Cape Town - The mandatory offer of 960 cents per share made recently to shareholders in Paarl-based liquor group KWV Holdings has been declared "neither fair nor reasonable".
The pronouncement was made on Tuesday by independent adviser KPMG, which suggested the offer by PSG-controlled Zeder Investments and Rootstock Capital (a company associated with prominent asset manager Thys du Toit) seriously undervalued KWV.
KPMG valued KWV shares at between 1 150c/share and 1 430c/share –significantly higher than the average over-the-counter traded price of 1 034c/share for KWV shares during March.
KPMG also pointed out that KWV held a net asset value (NAV) of 1 850c/share at the end of March this year.
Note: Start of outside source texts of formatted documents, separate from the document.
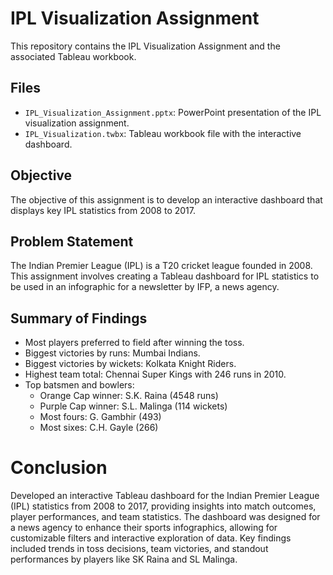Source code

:# IPL Visualization Assignment

This repository contains the IPL Visualization Assignment and the associated Tableau workbook.

## Files

- `IPL_Visualization_Assignment.pptx`: PowerPoint presentation of the IPL visualization assignment.
- `IPL_Visualization.twbx`: Tableau workbook file with the interactive dashboard.

## Objective

The objective of this assignment is to develop an interactive dashboard that displays key IPL statistics from 2008 to 2017.

## Problem Statement

The Indian Premier League (IPL) is a T20 cricket league founded in 2008. This assignment involves creating a Tableau dashboard for IPL statistics to be used in an infographic for a newsletter by IFP, a news agency.

## Summary of Findings

- Most players preferred to field after winning the toss.
- Biggest victories by runs: Mumbai Indians.
- Biggest victories by wickets: Kolkata Knight Riders.
- Highest team total: Chennai Super Kings with 246 runs in 2010.
- Top batsmen and bowlers:
    - Orange Cap winner: S.K. Raina (4548 runs)
    - Purple Cap winner: S.L. Malinga (114 wickets)
    - Most fours: G. Gambhir (493)
    - Most sixes: C.H. Gayle (266)

# Conclusion
Developed an interactive Tableau dashboard for the Indian Premier League (IPL) statistics from 2008 to 2017, providing insights into match outcomes, player performances, and team statistics. The dashboard was designed for a news agency to enhance their sports infographics, allowing for customizable filters and interactive exploration of data. Key findings included trends in toss decisions, team victories, and standout performances by players like SK Raina and SL Malinga.


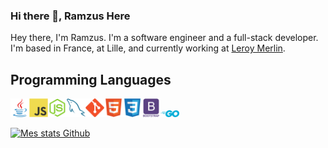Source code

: ### Hi there 👋, Ramzus Here

Hey there, I'm Ramzus. I'm a software engineer and a full-stack developer.
I'm based in France, at Lille, and currently working at [Leroy Merlin](https://www.leroymerlin.fr/).

## Programming Languages
<img src = 'https://github.com/Ramzus/Ramzus/blob/main/images/java.svg' width='30'/><img src = 'https://github.com/Ramzus/Ramzus/blob/main/images/js.svg' width='30'/><img src = 'https://github.com/Ramzus/Ramzus/blob/main/images/nodejs.svg' width='30'/><img src = 'https://github.com/Ramzus/Ramzus/blob/main/images/sql.svg' width='30'/><img src = 'https://github.com/Ramzus/Ramzus/blob/main/images/git.svg' width='30'/><img src = 'https://github.com/Ramzus/Ramzus/blob/main/images/html.svg' width='30'/><img src = 'https://github.com/Ramzus/Ramzus/blob/main/images/css.svg' width='30'/><img src = 'https://github.com/Ramzus/Ramzus/blob/main/images/bootstrap.svg' width='30'/><img src = 'https://github.com/Ramzus/Ramzus/blob/main/images/go.png' width='30'/>

[![Mes stats Github](https://github-readme-stats-ramzus.vercel.app/api?username=ramzus&count_private=true&show_icons=true&theme=gotham)](https://github.com/ramzus/github-readme-stats)
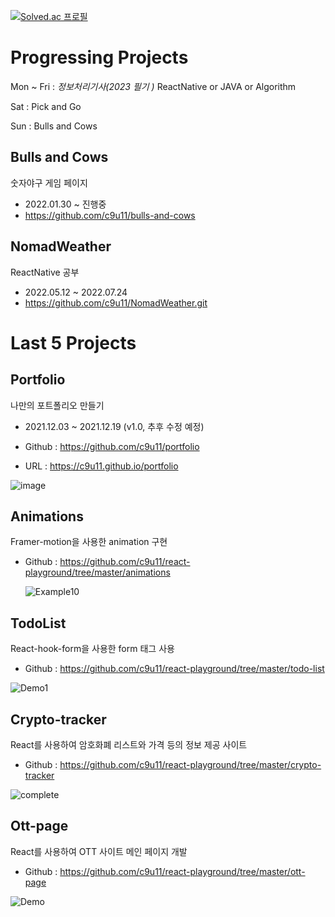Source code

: [![Solved.ac 프로필](http://mazassumnida.wtf/api/v2/generate_badge?boj=tjrdud6412)](https://solved.ac/tjrdud6412)

# Progressing Projects

Mon ~ Fri : *정보처리기사(2023 필기 )* ReactNative or JAVA or Algorithm

Sat : Pick and Go

Sun : Bulls and Cows

<!-- 
## INPLAN

자기 관리를 위한 웹 및 어플리케이션 제작
- 2021.11.20 ~ 진행중
- https://github.com/In-Plan
- 오늘 나의 활동 기록 및 피드백, 비교 기능
 -->
<!-- ## JSON PRO
JSON View/Edit/Validate Page
- 2022.01.23 ~ 보류중
- https://github.com/c9u11/json-pro -->

## Bulls and Cows
숫자야구 게임 페이지
- 2022.01.30 ~ 진행중
- https://github.com/c9u11/bulls-and-cows

## NomadWeather
ReactNative 공부
- 2022.05.12 ~ 2022.07.24
- https://github.com/c9u11/NomadWeather.git

# Last 5 Projects

## Portfolio 

나만의 포트폴리오 만들기

- 2021.12.03 ~ 2021.12.19 (v1.0, 추후 수정 예정)

- Github : https://github.com/c9u11/portfolio

- URL : https://c9u11.github.io/portfolio

![image](https://user-images.githubusercontent.com/29428714/146666943-c015884f-3282-40f5-805f-b5c42f1dc992.png)

## Animations

Framer-motion을 사용한 animation 구현

- Github : https://github.com/c9u11/react-playground/tree/master/animations

  ![Example10](https://user-images.githubusercontent.com/29428714/146602836-68538cba-d23f-4dc6-a23e-877be3474089.gif)

## TodoList

React-hook-form을 사용한 form 태그 사용

- Github : https://github.com/c9u11/react-playground/tree/master/todo-list

![Demo1](https://user-images.githubusercontent.com/29428714/162623345-465c9e1d-f629-4cc5-b9a5-3be00b15a122.gif)

## Crypto-tracker

React를 사용하여 암호화폐 리스트와 가격 등의 정보 제공 사이트

- Github : https://github.com/c9u11/react-playground/tree/master/crypto-tracker

![complete](https://user-images.githubusercontent.com/29428714/145825174-a4662338-36ca-435a-9fe7-7113be8b666f.gif)

## Ott-page

React를 사용하여 OTT 사이트 메인 페이지 개발

- Github : https://github.com/c9u11/react-playground/tree/master/ott-page

![Demo](https://user-images.githubusercontent.com/29428714/161424171-cfb0f041-5cd7-4eb1-8a06-8a3c699327da.gif)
The mandatory offer from Zeder and Rootstock was triggered when the acquisition of a block of shares by the companies pushed their combined holding above 35%.
Neither Zeder or Rootstock were acting with any hostile intent when acquiring the block of shares, but the fact that the companies were seen to be acting as concert parties triggered the mandatory offer.
In fact, KWV seemed to welcome developments – noting earlier that the transaction was a vote of confidence in the company’s future.
On Tuesday KWV reiterated that Zeder and Rootstock had no plans to change the business of company or the composition of the board.